* Exercise:
Go line by line through the entries below and copy those containing the string "logging".

* Records supplied:
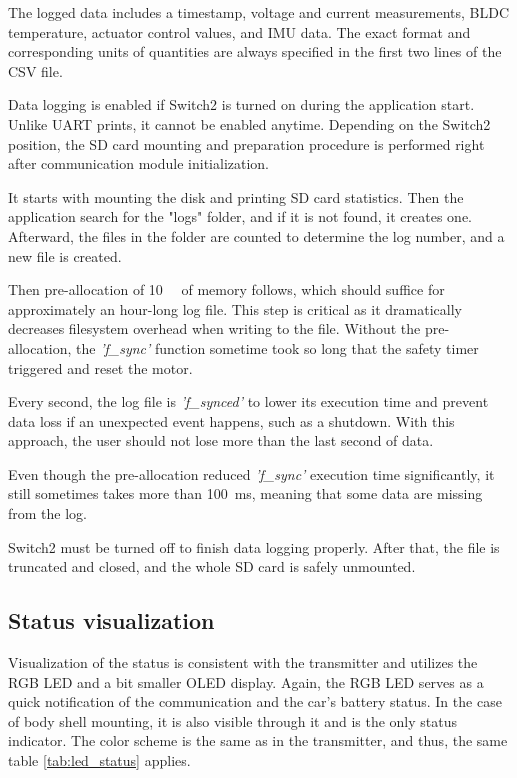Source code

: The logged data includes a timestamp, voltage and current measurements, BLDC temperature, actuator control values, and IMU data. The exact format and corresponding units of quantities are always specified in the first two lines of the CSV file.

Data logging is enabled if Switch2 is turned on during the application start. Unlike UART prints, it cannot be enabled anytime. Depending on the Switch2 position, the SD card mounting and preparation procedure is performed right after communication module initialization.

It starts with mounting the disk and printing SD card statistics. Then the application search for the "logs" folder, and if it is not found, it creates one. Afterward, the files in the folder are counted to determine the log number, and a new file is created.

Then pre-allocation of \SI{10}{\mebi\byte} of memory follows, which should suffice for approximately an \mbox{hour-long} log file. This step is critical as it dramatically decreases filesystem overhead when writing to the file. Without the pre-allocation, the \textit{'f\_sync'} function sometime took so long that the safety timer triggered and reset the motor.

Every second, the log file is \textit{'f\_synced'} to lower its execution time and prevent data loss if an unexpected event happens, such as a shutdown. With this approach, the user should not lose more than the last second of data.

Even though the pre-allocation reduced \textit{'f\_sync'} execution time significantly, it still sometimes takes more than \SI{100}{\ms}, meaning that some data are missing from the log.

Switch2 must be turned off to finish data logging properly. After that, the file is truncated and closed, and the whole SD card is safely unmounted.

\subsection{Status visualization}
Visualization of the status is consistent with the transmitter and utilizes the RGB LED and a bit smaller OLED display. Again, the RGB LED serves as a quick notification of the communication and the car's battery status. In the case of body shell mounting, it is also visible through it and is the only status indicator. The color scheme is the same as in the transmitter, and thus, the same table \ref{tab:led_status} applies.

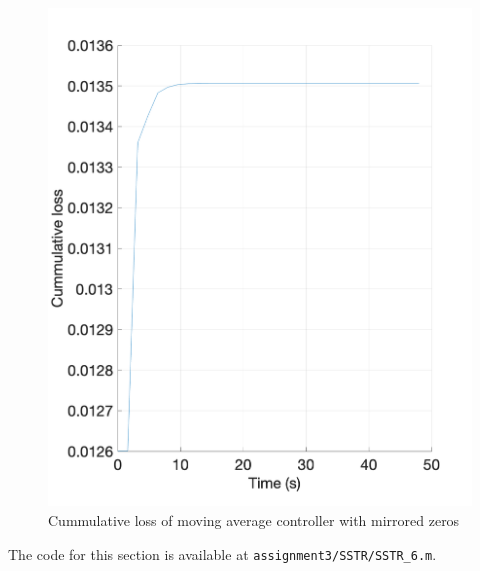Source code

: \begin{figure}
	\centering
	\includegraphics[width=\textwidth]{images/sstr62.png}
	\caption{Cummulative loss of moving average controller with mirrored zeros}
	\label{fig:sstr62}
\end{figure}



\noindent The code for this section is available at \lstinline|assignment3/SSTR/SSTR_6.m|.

* Your response:
Data logging is enabled if Switch2 is turned on during the application start. Unlike UART prints, it cannot be enabled anytime. Depending on the Switch2 position, the SD card mounting and preparation procedure is performed right after communication module initialization.
Switch2 must be turned off to finish data logging properly. After that, the file is truncated and closed, and the whole SD card is safely unmounted.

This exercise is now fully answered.